Return all entries precisely as they stand, without the images.

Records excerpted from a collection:
[Start of section]

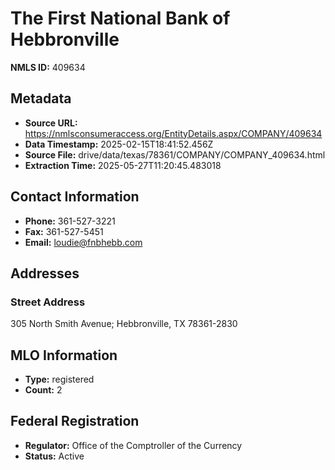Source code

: # The First National Bank of Hebbronville

**NMLS ID:** 409634

## Metadata
- **Source URL:** https://nmlsconsumeraccess.org/EntityDetails.aspx/COMPANY/409634
- **Data Timestamp:** 2025-02-15T18:41:52.456Z
- **Source File:** drive/data/texas/78361/COMPANY/COMPANY_409634.html
- **Extraction Time:** 2025-05-27T11:20:45.483018

## Contact Information
- **Phone:** 361-527-3221
- **Fax:** 361-527-5451
- **Email:** loudie@fnbhebb.com

## Addresses
### Street Address
305 North Smith Avenue; Hebbronville, TX 78361-2830

## MLO Information
- **Type:** registered
- **Count:** 2

## Federal Registration
- **Regulator:** Office of the Comptroller of the Currency
- **Status:** Active
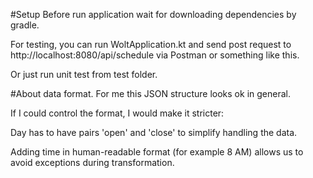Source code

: #Setup
Before run application wait for downloading dependencies by gradle.

For testing, you can run WoltApplication.kt and send post request to http://localhost:8080/api/schedule via Postman or something like this.

Or just run unit test from test folder.

#About data format.
For me this JSON structure looks ok in general.

If I could control the format, I would make it stricter:

Day has to have pairs 'open' and 'close' to simplify handling the data.

Adding time in human-readable format (for example 8 AM) allows us to avoid exceptions during transformation.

[End of section]

Written reply:
Source code

: # The First National Bank of Hebbronville

**NMLS ID:** 409634

## Metadata
- **Source URL:** https://nmlsconsumeraccess.org/EntityDetails.aspx/COMPANY/409634
- **Data Timestamp:** 2025-02-15T18:41:52.456Z
- **Source File:** drive/data/texas/78361/COMPANY/COMPANY_409634.html
- **Extraction Time:** 2025-05-27T11:20:45.483018

## Contact Information
- **Phone:** 361-527-3221
- **Fax:** 361-527-5451
- **Email:** loudie@fnbhebb.com

## Addresses
### Street Address
305 North Smith Avenue; Hebbronville, TX 78361-2830

## MLO Information
- **Type:** registered
- **Count:** 2

## Federal Registration
- **Regulator:** Office of the Comptroller of the Currency
- **Status:** Active
Source code

: #Setup
Before run application wait for downloading dependencies by gradle.

For testing, you can run WoltApplication.kt and send post request to http://localhost:8080/api/schedule via Postman or something like this.

Or just run unit test from test folder.

#About data format.
For me this JSON structure looks ok in general.

If I could control the format, I would make it stricter:

Day has to have pairs 'open' and 'close' to simplify handling the data.

Adding time in human-readable format (for example 8 AM) allows us to avoid exceptions during transformation.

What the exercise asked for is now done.